Saved data entries:
* * * *
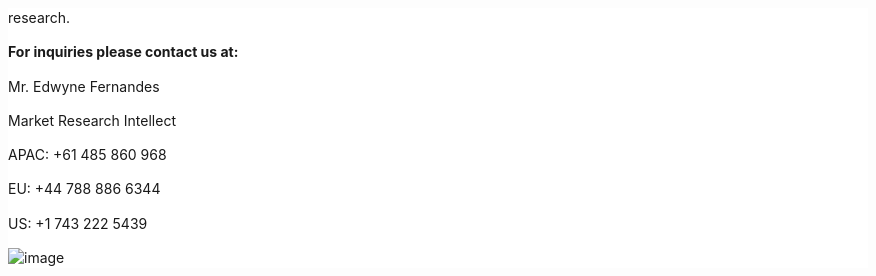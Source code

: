 research.</span></p><p><strong>For inquiries please contact us at:</strong></p><p>Mr. Edwyne Fernandes</p><p>Market Research Intellect</p><p>APAC: +61 485 860 968</p><p>EU: +44 788 886 6344</p><p>US: +1 743 222 5439</p>
![image](https://github.com/user-attachments/assets/2237a6d4-849f-45d8-84d3-1606d3ff112e)
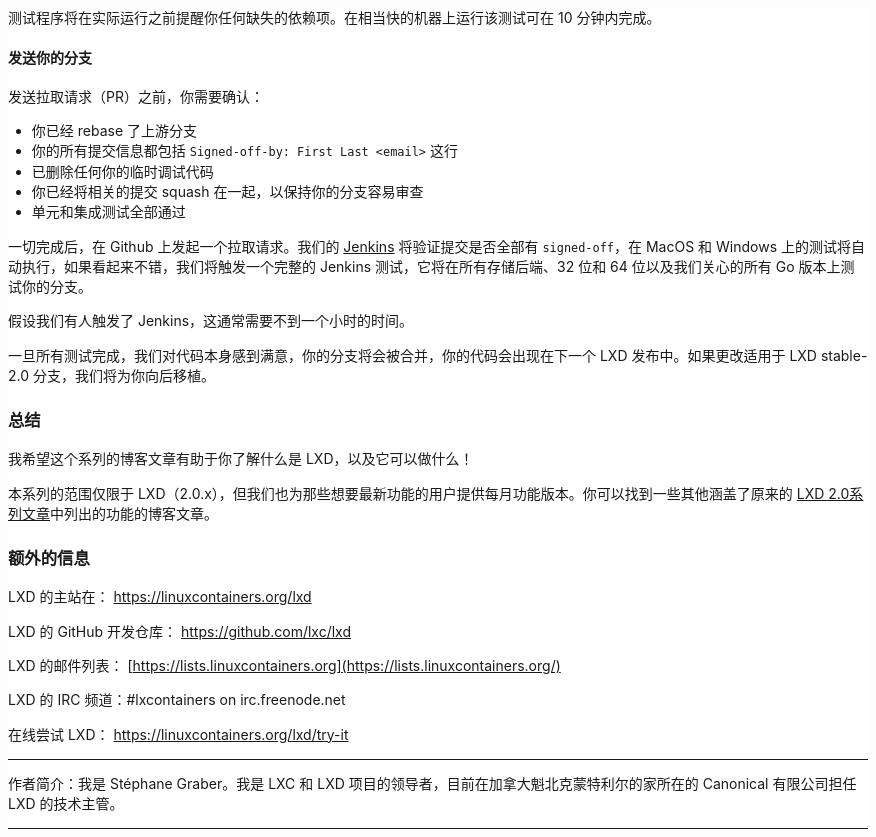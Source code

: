 
测试程序将在实际运行之前提醒你任何缺失的依赖项。在相当快的机器上运行该测试可在 10 分钟内完成。


#### 发送你的分支


发送拉取请求（PR）之前，你需要确认：


* 你已经 rebase 了上游分支
* 你的所有提交信息都包括 `Signed-off-by: First Last <email>` 这行
* 已删除任何你的临时调试代码
* 你已经将相关的提交 squash 在一起，以保持你的分支容易审查
* 单元和集成测试全部通过


一切完成后，在 Github 上发起一个拉取请求。我们的 [Jenkins](https://jenkins.linuxcontainers.org/) 将验证提交是否全部有 `signed-off`，在 MacOS 和 Windows 上的测试将自动执行，如果看起来不错，我们将触发一个完整的 Jenkins 测试，它将在所有存储后端、32 位和 64 位以及我们关心的所有 Go 版本上测试你的分支。


假设我们有人触发了 Jenkins，这通常需要不到一个小时的时间。


一旦所有测试完成，我们对代码本身感到满意，你的分支将会被合并，你的代码会出现在下一个 LXD 发布中。如果更改适用于 LXD stable-2.0 分支，我们将为你向后移植。


### 总结


我希望这个系列的博客文章有助于你了解什么是 LXD，以及它可以做什么！


本系列的范围仅限于 LXD（2.0.x），但我们也为那些想要最新功能的用户提供每月功能版本。你可以找到一些其他涵盖了原来的 [LXD 2.0系列文章](https://stgraber.org/2016/03/11/lxd-2-0-blog-post-series-012/)中列出的功能的博客文章。


### 额外的信息


LXD 的主站在： <https://linuxcontainers.org/lxd>


LXD 的 GitHub 开发仓库： <https://github.com/lxc/lxd>


LXD 的邮件列表： [https://lists.linuxcontainers.org](https://lists.linuxcontainers.org/)


LXD 的 IRC 频道：#lxcontainers on irc.freenode.net


在线尝试 LXD： <https://linuxcontainers.org/lxd/try-it>




---


作者简介：我是 Stéphane Graber。我是 LXC 和 LXD 项目的领导者，目前在加拿大魁北克蒙特利尔的家所在的 Canonical 有限公司担任 LXD 的技术主管。




---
* * * *
> **What the exercise asks**
Reproduce all entries without any change, and omit the pictures.

> **Written answer**
Source code

: research.</span></p><p><strong>For inquiries please contact us at:</strong></p><p>Mr. Edwyne Fernandes</p><p>Market Research Intellect</p><p>APAC: +61 485 860 968</p><p>EU: +44 788 886 6344</p><p>US: +1 743 222 5439</p>
![image](https://github.com/user-attachments/assets/2237a6d4-849f-45d8-84d3-1606d3ff112e)
Source code

: 
测试程序将在实际运行之前提醒你任何缺失的依赖项。在相当快的机器上运行该测试可在 10 分钟内完成。


#### 发送你的分支


发送拉取请求（PR）之前，你需要确认：


* 你已经 rebase 了上游分支
* 你的所有提交信息都包括 `Signed-off-by: First Last <email>` 这行
* 已删除任何你的临时调试代码
* 你已经将相关的提交 squash 在一起，以保持你的分支容易审查
* 单元和集成测试全部通过


一切完成后，在 Github 上发起一个拉取请求。我们的 [Jenkins](https://jenkins.linuxcontainers.org/) 将验证提交是否全部有 `signed-off`，在 MacOS 和 Windows 上的测试将自动执行，如果看起来不错，我们将触发一个完整的 Jenkins 测试，它将在所有存储后端、32 位和 64 位以及我们关心的所有 Go 版本上测试你的分支。


假设我们有人触发了 Jenkins，这通常需要不到一个小时的时间。


一旦所有测试完成，我们对代码本身感到满意，你的分支将会被合并，你的代码会出现在下一个 LXD 发布中。如果更改适用于 LXD stable-2.0 分支，我们将为你向后移植。


### 总结


我希望这个系列的博客文章有助于你了解什么是 LXD，以及它可以做什么！


本系列的范围仅限于 LXD（2.0.x），但我们也为那些想要最新功能的用户提供每月功能版本。你可以找到一些其他涵盖了原来的 [LXD 2.0系列文章](https://stgraber.org/2016/03/11/lxd-2-0-blog-post-series-012/)中列出的功能的博客文章。


### 额外的信息


LXD 的主站在： <https://linuxcontainers.org/lxd>


LXD 的 GitHub 开发仓库： <https://github.com/lxc/lxd>


LXD 的邮件列表： [https://lists.linuxcontainers.org](https://lists.linuxcontainers.org/)


LXD 的 IRC 频道：#lxcontainers on irc.freenode.net


在线尝试 LXD： <https://linuxcontainers.org/lxd/try-it>




---


作者简介：我是 Stéphane Graber。我是 LXC 和 LXD 项目的领导者，目前在加拿大魁北克蒙特利尔的家所在的 Canonical 有限公司担任 LXD 的技术主管。




---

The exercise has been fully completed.